Parmi les recrues américaines, les CCE sont
responsables de 16 % des décès non traumatiques (38).
L’entraînement physique et les opérations menées en
climat chaud sont souvent retrouvés ; le port de tenues
militaires (treillis, protections balistiques et dans les
conditions les plus extrêmes équipements de protection
NRBC) représente une contrainte pour la dissipation de la
chaleur, augmentant le risque de CCE (30).
L’épidémiologie de cette pathologie est bien connue pour
le SSA puisqu’elle fait l’objet d’une surveillance
épidémiologique spécifique depuis 1995. Dans un
rapport récent portant sur trois années (2005-2007), 322
cas de CCE ont été rapportés. L’incidence du CCE est
évaluée à 31,2/100 000 en moyenne, l’incidence outre-mer
étant 2,5 fois plus élevée qu’en métropole. Enfin,
dans 60 % des cas déclarés, l’accident survient au cours
d’une marche course.
Les facteurs de risques.
Les facteurs de risques de survenue d’un CCE sont
principalement les facteurs climatiques, les facteurs
individuels de moins bonne tolérance à la chaleur,
auxquels s’ajoutent des facteurs plus circonstanciels.
Les facteurs intrinsèques sont l’âge (>40 ans), une
petite taille, une faible capacité aérobie. Le rôle
du surpoids ou d’un index de masse corporelle élevé a
été discuté, mais n’est pas toujours retrouvé.

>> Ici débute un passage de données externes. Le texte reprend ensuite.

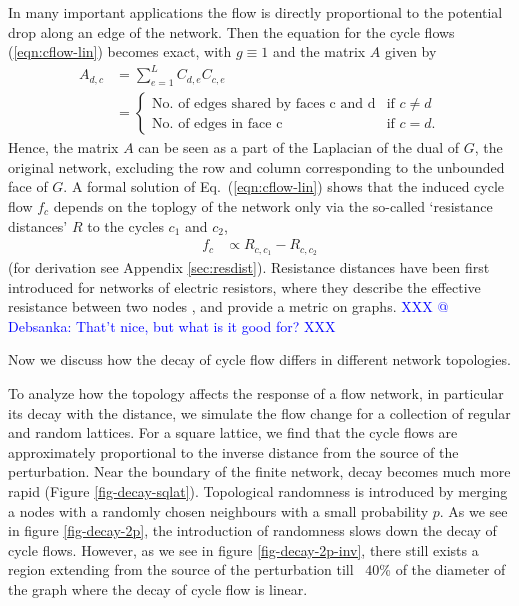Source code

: \documentclass[10pt,aps,pra,twocolumn,superscriptaddress]{revtex4-1}
\newcommand{\dirk}[1]{\textcolor{blue}{#1}}
\begin{document}
In many important applications the flow is directly proportional to the
potential drop along an edge of the network.
Then the equation for the cycle flows (\ref{eqn:cflow-lin}) becomes exact,
with $g \equiv 1$ and the matrix $A$ given by 
\begin{align}
   \label{eqn:lin-Lapldef}
   A_{d,c} &= \sum_{e=1}^L C_{d,e} C_{c,e} \\
           &=
	     \begin{cases}
	     \text{No. of edges shared by faces c and d} & \text{if } c\neq d\\
	     \text{No. of edges in face c} & \text{if } c=d.
	     \end{cases}
    \nonumber	     
\end{align}
Hence, the matrix $A$ can be seen as a part of the Laplacian of the dual  
of $G$, the original network, excluding the row and column corresponding to 
the unbounded face of $G$. A formal solution of Eq.~(\ref{eqn:cflow-lin}) 
shows that the induced cycle flow $f_c$ depends on the toplogy of the 
network only via the so-called `resistance distances' $R$ to the cycles
$c_1$ and $c_2$,
\begin{align}
    \label{eq:fc-resdist}
   f_c &\propto R_{c,c_1}-R_{c,c_2}
\end{align}
(for derivation see Appendix \ref{sec:resdist}).
Resistance distances have been first introduced for networks of electric resistors,
where they describe the effective resistance between two nodes \cite{Klei93},
and provide a metric on graphs.
\dirk{XXX @ Debsanka: That't nice, but what is it good for? XXX}

Now we discuss how the decay of cycle flow differs in different network 
topologies.  

To analyze how the topology affects the response of a flow network, in particular
its decay with the distance, we simulate the flow change for a collection of regular and 
random lattices. 
For a square lattice, we find that the cycle flows are approximately proportional to the 
inverse distance from the source of the perturbation. Near the boundary of the finite
network, decay becomes much more rapid (Figure \ref{fig-decay-sqlat}). 
Topological randomness is introduced by merging a nodes with a randomly chosen 
neighbours with a small probability $p$.  As we see in figure \ref{fig-decay-2p}, the 
introduction of randomness slows down the decay of cycle flows.  
However, as we see in figure \ref{fig-decay-2p-inv}, there still exists a 
region extending from the source of the perturbation till ~$40$\% of the 
diameter of the graph where the decay of cycle flow is linear.  
\end{document}
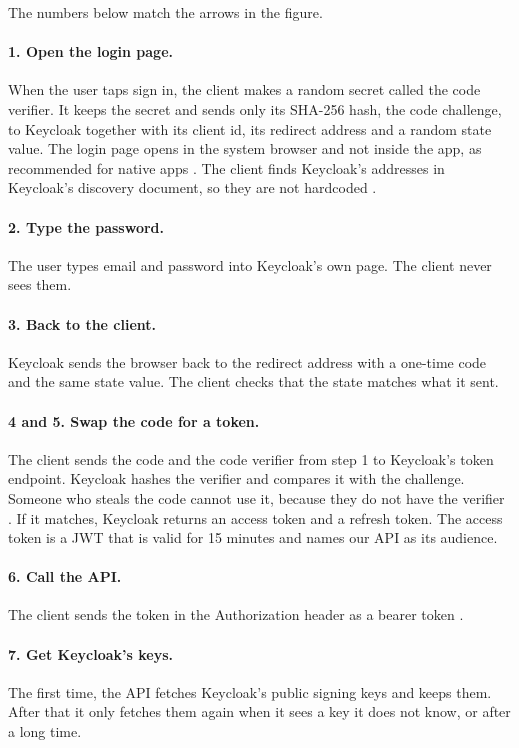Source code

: \documentclass[a4paper,11pt]{article}
\begin{document}
The numbers below match the arrows in the figure.

\paragraph{1. Open the login page.} When the user taps sign in, the client makes a random secret called the code verifier. It keeps the secret and sends only its SHA-256 hash, the code challenge, to Keycloak together with its client id, its redirect address and a random state value. The login page opens in the system browser and not inside the app, as recommended for native apps \cite[sec.~8.12]{ietf-rfc8252-native-apps}. The client finds Keycloak's addresses in Keycloak's discovery document, so they are not hardcoded \cite{openid-connect-discovery}.

\paragraph{2. Type the password.} The user types email and password into Keycloak's own page. The client never sees them.

\paragraph{3. Back to the client.} Keycloak sends the browser back to the redirect address with a one-time code and the same state value. The client checks that the state matches what it sent.

\paragraph{4 and 5. Swap the code for a token.} The client sends the code and the code verifier from step 1 to Keycloak's token endpoint. Keycloak hashes the verifier and compares it with the challenge. Someone who steals the code cannot use it, because they do not have the verifier \cite[sec.~1]{ietf-rfc7636-pkce}. If it matches, Keycloak returns an access token and a refresh token. The access token is a JWT that is valid for 15 minutes and names our API as its audience.

\paragraph{6. Call the API.} The client sends the token in the Authorization header as a bearer token \cite[sec.~2.1]{ietf-rfc6750-bearer}.

\paragraph{7. Get Keycloak's keys.} The first time, the API fetches Keycloak's public signing keys and keeps them. After that it only fetches them again when it sees a key it does not know, or after a long time.
\end{document}
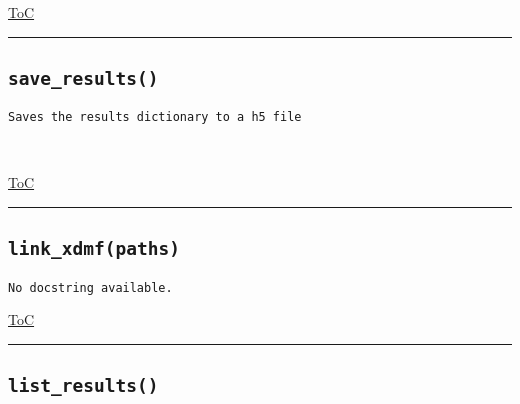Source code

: \documentclass{article}
\begin{document}
\begin{flushright}

\hyperref[toc]{ToC}

\end{flushright}



\vspace{5mm}

\hrule

\subsection*{\texttt{save\_results()}}

\begin{lstlisting}[language=docstring]
Saves the results dictionary to a h5 file

    
\end{lstlisting}

\begin{flushright}

\hyperref[toc]{ToC}

\end{flushright}



\vspace{5mm}

\hrule

\subsection*{\texttt{link\_xdmf(paths)}}

\begin{lstlisting}[language=docstring]
No docstring available.
\end{lstlisting}

\begin{flushright}

\hyperref[toc]{ToC}

\end{flushright}



\vspace{5mm}

\hrule

\subsection*{\texttt{list\_results()}}
\end{document}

Les
antécédents personnels d’intolérance à la chaleur, de
pathologie cardiovasculaire, d’anomalie métabolique
ou maladie cutanée compromettant la sudation
constituent un risque supplémentaire.
Les risques surajoutés sont une prise médicamenteuse
ou une vaccination récente. Les risques intrinsèques
circonstanciels sont extrêmement importants dans
la genèse du CCE, les plus importants étant la
déshydratation, la fatigue, la privation de sommeil,
l’absence d’acclimatation à la chaleur ou une très forte
motivation. Les facteurs extrinsèques sont des facteurs
d’ambiance climatique qui compromettent la
thermorégulation (6).
Prévention.
Les bases de la prévention des pathologies liées à la
chaleur sont :
– la sélection médicale. Elle est incontournable
et repose sur la recherche de facteurs de risques consti-tutifs
ou passagers (vaccinations, état infectieux…) qui
contre-indiqueraient la pratique sportive en ambiance
climatique à risque ;
– l’amélioration de la tolérance individuelle à la chaleur
(entraînement, acclimatation, hydratation) ;
– la réduction de la charge thermique (se protéger de la
chaleur ambiante), qui repose aussi sur l’adaptation des
exercices aux contraintes climatiques, le respect de
périodes de repos, le port de vêtements adaptés au climat,
et l’application de règles d’hydratation. L’utilisation de
supports pédagogiques adaptés peut être d’une grande
importance. L’utilisation d’outils prédictifs basés sur une
mesure objective simple, celle de la température WBGT
(Wet Bulb Globe Temperature) est très utile à la
caractérisation de l’ambiance climatique.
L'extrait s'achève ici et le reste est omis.